Source texts of formatted documents:

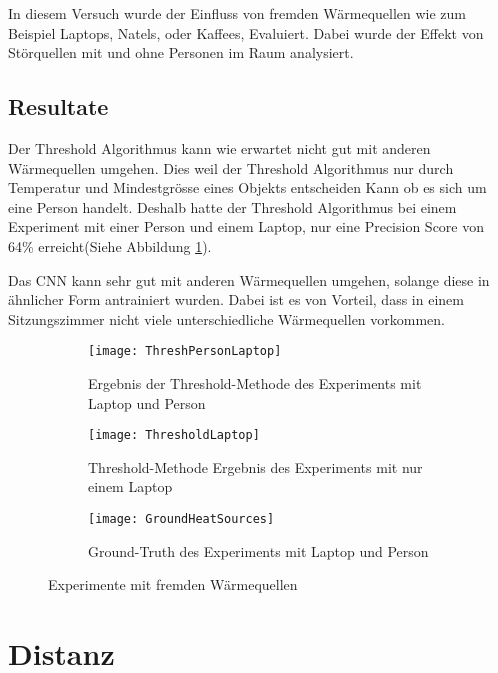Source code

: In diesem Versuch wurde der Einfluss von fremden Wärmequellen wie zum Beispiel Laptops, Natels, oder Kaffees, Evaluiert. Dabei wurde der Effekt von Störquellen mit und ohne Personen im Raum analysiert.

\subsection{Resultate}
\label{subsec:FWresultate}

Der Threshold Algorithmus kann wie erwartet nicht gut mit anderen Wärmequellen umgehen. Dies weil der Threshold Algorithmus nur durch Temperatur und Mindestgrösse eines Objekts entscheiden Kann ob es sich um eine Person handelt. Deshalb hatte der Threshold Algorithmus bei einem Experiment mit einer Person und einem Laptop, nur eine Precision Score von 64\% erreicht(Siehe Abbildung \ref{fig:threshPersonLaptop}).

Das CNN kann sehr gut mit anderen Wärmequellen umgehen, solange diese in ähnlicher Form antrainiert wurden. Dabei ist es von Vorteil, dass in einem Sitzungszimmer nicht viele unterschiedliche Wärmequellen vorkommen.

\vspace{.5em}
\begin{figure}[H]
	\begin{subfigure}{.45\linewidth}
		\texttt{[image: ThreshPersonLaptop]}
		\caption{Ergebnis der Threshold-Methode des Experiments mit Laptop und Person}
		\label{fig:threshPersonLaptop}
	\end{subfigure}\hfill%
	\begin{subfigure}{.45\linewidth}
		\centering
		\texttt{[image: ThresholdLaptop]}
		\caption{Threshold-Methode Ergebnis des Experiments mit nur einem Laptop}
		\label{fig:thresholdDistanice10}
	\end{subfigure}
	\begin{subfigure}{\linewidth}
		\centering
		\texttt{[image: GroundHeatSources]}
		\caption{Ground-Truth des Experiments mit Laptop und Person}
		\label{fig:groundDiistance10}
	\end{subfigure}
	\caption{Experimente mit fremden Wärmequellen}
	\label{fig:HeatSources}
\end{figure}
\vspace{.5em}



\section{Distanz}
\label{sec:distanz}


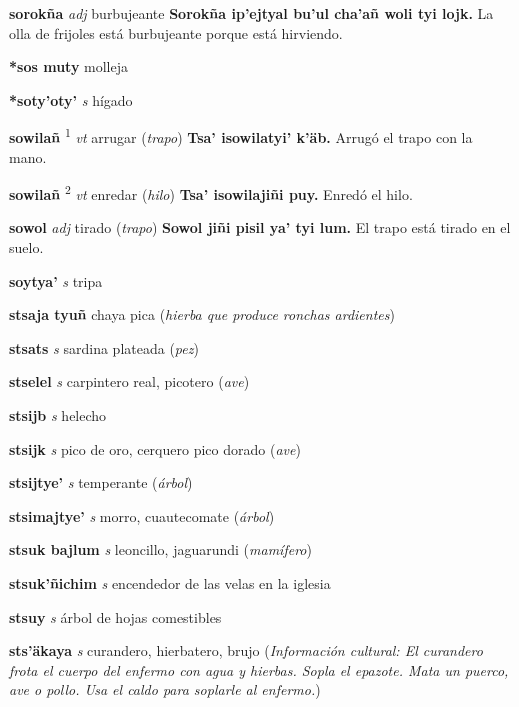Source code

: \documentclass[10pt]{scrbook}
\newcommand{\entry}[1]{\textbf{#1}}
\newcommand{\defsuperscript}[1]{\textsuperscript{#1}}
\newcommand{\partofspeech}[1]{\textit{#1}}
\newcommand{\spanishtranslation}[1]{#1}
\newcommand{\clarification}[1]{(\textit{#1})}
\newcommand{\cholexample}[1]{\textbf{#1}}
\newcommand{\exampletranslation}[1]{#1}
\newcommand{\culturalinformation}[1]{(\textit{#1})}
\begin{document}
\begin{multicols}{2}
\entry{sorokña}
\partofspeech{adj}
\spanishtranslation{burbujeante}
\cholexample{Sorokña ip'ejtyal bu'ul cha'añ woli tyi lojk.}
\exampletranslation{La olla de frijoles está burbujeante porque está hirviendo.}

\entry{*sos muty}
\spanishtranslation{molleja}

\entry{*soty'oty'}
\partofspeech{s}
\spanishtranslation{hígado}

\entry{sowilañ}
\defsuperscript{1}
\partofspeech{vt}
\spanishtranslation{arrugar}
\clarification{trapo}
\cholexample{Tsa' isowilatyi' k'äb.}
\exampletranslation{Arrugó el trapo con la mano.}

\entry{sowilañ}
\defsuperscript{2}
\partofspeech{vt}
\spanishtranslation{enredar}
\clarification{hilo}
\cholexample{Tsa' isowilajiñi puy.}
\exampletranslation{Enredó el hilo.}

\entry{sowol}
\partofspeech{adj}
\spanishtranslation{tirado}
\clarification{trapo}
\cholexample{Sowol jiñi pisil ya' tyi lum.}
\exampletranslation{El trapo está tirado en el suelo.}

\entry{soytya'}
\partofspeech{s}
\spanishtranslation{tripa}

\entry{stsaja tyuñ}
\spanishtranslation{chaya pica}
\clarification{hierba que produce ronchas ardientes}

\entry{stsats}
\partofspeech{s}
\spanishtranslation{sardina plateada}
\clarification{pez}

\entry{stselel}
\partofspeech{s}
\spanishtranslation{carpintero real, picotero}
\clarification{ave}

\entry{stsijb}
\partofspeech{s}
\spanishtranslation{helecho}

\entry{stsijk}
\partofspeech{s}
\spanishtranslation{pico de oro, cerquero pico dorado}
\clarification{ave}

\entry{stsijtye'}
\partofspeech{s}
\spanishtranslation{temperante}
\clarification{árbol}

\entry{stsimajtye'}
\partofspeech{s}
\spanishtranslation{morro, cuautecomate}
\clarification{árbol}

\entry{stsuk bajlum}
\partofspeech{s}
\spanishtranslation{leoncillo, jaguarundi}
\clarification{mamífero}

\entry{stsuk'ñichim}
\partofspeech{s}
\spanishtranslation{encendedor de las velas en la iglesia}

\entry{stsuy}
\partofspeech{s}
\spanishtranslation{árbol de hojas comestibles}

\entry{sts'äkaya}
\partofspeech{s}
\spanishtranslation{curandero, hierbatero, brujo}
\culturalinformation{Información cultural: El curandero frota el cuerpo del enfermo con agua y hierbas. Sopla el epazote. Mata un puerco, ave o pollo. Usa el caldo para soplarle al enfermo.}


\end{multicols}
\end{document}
---
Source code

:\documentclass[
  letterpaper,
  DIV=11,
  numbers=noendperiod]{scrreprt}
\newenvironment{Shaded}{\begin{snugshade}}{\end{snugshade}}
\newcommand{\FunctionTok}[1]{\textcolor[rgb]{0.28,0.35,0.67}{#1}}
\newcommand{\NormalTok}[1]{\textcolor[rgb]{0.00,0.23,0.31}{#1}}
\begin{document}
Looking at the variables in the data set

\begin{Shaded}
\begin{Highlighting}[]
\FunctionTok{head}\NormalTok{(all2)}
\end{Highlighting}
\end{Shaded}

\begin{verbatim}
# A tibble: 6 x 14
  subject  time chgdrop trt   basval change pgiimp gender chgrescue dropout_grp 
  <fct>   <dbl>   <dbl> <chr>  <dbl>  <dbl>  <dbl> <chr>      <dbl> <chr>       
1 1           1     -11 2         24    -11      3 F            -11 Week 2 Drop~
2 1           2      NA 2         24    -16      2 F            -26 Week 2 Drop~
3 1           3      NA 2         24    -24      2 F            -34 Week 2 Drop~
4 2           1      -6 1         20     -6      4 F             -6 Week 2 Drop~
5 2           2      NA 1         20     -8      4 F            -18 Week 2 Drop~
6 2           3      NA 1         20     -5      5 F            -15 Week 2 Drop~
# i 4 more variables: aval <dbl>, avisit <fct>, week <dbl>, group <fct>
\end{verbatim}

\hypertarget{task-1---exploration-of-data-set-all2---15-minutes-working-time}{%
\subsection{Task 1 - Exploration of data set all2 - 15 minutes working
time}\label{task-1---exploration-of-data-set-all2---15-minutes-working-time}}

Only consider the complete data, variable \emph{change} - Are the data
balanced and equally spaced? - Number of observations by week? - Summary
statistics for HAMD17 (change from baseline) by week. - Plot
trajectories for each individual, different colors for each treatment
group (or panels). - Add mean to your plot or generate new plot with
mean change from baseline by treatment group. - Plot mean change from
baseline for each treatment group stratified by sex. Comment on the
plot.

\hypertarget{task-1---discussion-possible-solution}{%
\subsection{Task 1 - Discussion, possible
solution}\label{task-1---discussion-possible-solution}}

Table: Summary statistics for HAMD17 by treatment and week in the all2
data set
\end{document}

*WORK TO BE COMPLETED*: Copy the lines from the entries above in which the word "begin" appears.

*RESULT*:
\begin{figure}[H]
	\begin{subfigure}{.45\linewidth}
	\begin{subfigure}{.45\linewidth}
	\begin{subfigure}{\linewidth}
\begin{document}
\begin{multicols}{2}
\newenvironment{Shaded}{\begin{snugshade}}{\end{snugshade}}
\begin{document}
\begin{Shaded}
\begin{Highlighting}[]
\begin{verbatim}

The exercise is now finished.